Meryl Streep Says Goodbye to Margaret Thatcher

The Iron Lady” was a surprising success for actress Meryl Streep. She won Best Actress at the 84th annual Academy Awards for her portrayal of steely Margaret Thatcher, but when news came Monday that Thatcher had died of a stroke, Streep had nothing but praise for the British Prime Minister who made such an impact on the world.

Streep released a statement saying that Thatcher “was a pioneer, willingly or unwillingly, for the role of women in politics.”

“But for me she was a figure of awe for her personal strength and grit,” Streep added. “To have come up, legitimately, through the ranks of the British political system, class bound and gender phobic as it was, in the time that she did and they way that she did, was a formidable achievement.

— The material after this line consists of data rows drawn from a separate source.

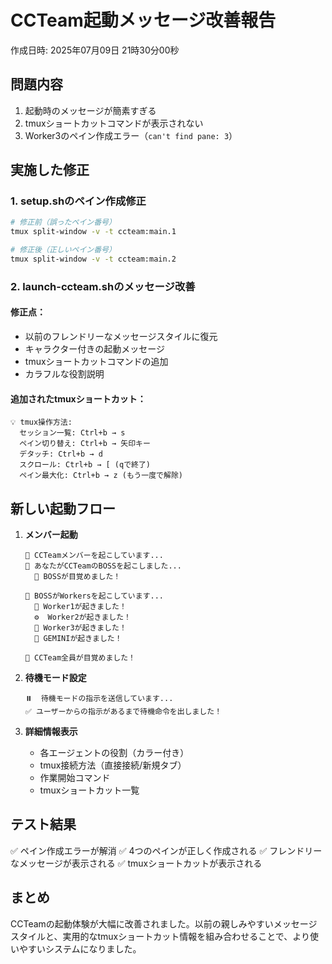 # CCTeam起動メッセージ改善報告

作成日時: 2025年07月09日 21時30分00秒

## 問題内容

1. 起動時のメッセージが簡素すぎる
2. tmuxショートカットコマンドが表示されない
3. Worker3のペイン作成エラー（`can't find pane: 3`）

## 実施した修正

### 1. setup.shのペイン作成修正

```bash
# 修正前（誤ったペイン番号）
tmux split-window -v -t ccteam:main.1

# 修正後（正しいペイン番号）
tmux split-window -v -t ccteam:main.2
```

### 2. launch-ccteam.shのメッセージ改善

#### 修正点：
- 以前のフレンドリーなメッセージスタイルに復元
- キャラクター付きの起動メッセージ
- tmuxショートカットコマンドの追加
- カラフルな役割説明

#### 追加されたtmuxショートカット：
```
💡 tmux操作方法:
  セッション一覧: Ctrl+b → s
  ペイン切り替え: Ctrl+b → 矢印キー
  デタッチ: Ctrl+b → d
  スクロール: Ctrl+b → [ (qで終了)
  ペイン最大化: Ctrl+b → z (もう一度で解除)
```

## 新しい起動フロー

1. **メンバー起動**
   ```
   👋 CCTeamメンバーを起こしています...
   🎯 あなたがCCTeamのBOSSを起こしました...
     💼 BOSSが目覚めました！
   
   👷 BOSSがWorkersを起こしています...
     🎨 Worker1が起きました！
     ⚙️  Worker2が起きました！
     🔧 Worker3が起きました！
     🤖 GEMINIが起きました！
   
   🎊 CCTeam全員が目覚めました！
   ```

2. **待機モード設定**
   ```
   ⏸️  待機モードの指示を送信しています...
   ✅ ユーザーからの指示があるまで待機命令を出しました！
   ```

3. **詳細情報表示**
   - 各エージェントの役割（カラー付き）
   - tmux接続方法（直接接続/新規タブ）
   - 作業開始コマンド
   - tmuxショートカット一覧

## テスト結果

✅ ペイン作成エラーが解消
✅ 4つのペインが正しく作成される
✅ フレンドリーなメッセージが表示される
✅ tmuxショートカットが表示される

## まとめ

CCTeamの起動体験が大幅に改善されました。以前の親しみやすいメッセージスタイルと、実用的なtmuxショートカット情報を組み合わせることで、より使いやすいシステムになりました。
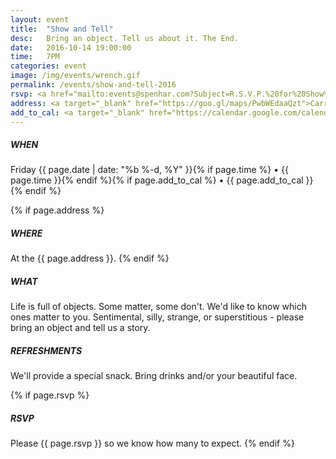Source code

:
 ```yaml
---
layout: event
title:  "Show and Tell"
desc:   Bring an object. Tell us about it. The End.
date:   2016-10-14 19:00:00
time:   7PM
categories: event
image: /img/events/wrench.gif
permalink: /events/show-and-tell-2016
rsvp: <a href="mailto:events@spenhar.com?Subject=R.S.V.P.%20for%20Show%20and%20Tell%202016&Body=Yohoo%21%0A%0AI%27ll%20be%20there%20with%20%5B%20X%20%5D%20guests%20and%20bells%20on.%20%0A%0Aor%0A%0AI%27m%20unable%20to%20make%20your%20object%20event%20and%20this%20deeply%20saddens%20me.%20Xoxo">r.s.v.p.</A>
address: <a target="_blank" href="https://goo.gl/maps/PwbWEdaaQzt">Carrboro Cottage</a>
add_to_cal: <a target="_blank" href="https://calendar.google.com/calendar/event?action=TEMPLATE&tmeid=XzhjcWpnZTlqOGtzMzRiOW04cDFqNGI5azZjcDNlYmExNm9wazRiYTM4OHMzZ2UxbjhjbzNjZWEzOGMgYXNvaDUzOGhibzJ2am9xMG9lYTY2dGVlbzRAZw&tmsrc=asoh538hbo2vjoq0oea66teeo4%40group.calendar.google.com">Add to calendar</a>
---
```

##### WHEN
Friday {{ page.date | date: "%b %-d, %Y" }}{% if page.time %} • {{ page.time }}{% endif %}{% if page.add_to_cal %} • {{ page.add_to_cal }}{% endif %}

{% if page.address %}
##### WHERE
At the {{ page.address }}.
{% endif %}

##### WHAT
Life is full of objects. Some matter, some don't. We'd like to know which ones matter to you. Sentimental, silly, strange, or superstitious - please bring an object and tell us a story.

##### REFRESHMENTS
We'll provide a special snack. Bring drinks and/or your beautiful face.

{% if page.rsvp %}
##### RSVP
Please {{ page.rsvp }} so we know how many to expect.
{% endif %}
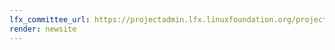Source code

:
 ```yaml
---
lfx_committee_url: https://projectadmin.lfx.linuxfoundation.org/project/a092M00001KjOrfQAF/collaboration/committees/62caa802-0eb4-454d-aa31-56be40f016eb
render: newsite
---
```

“… To have withstood the special hatred and ridicule, unprecedented in my opinion, leveled in our time at a public figure who was not a mass murderer; and to have managed to keep her convictions attached to fervent ideals and ideas—wrongheaded or misguided as we might see them now—without corruption. I see that as evidence of some kind of greatness, worth for the argument of history to settle.

“To have given women and girls around the world reason to supplant fantasies of being princesses with a different dream: the real-life option of leading their nation’ this was groundbreaking and admirable.”

Streep finished her statement with a word of comfort those wounded by the passing of The Iron Lady.

“I was honored to try and imagine her late life journey, after power; but I have only a glancing understanding of what her many struggles were, and how she managed to sail through to the other side.

“I wish to convey my respectful condolences to her family and many friends.”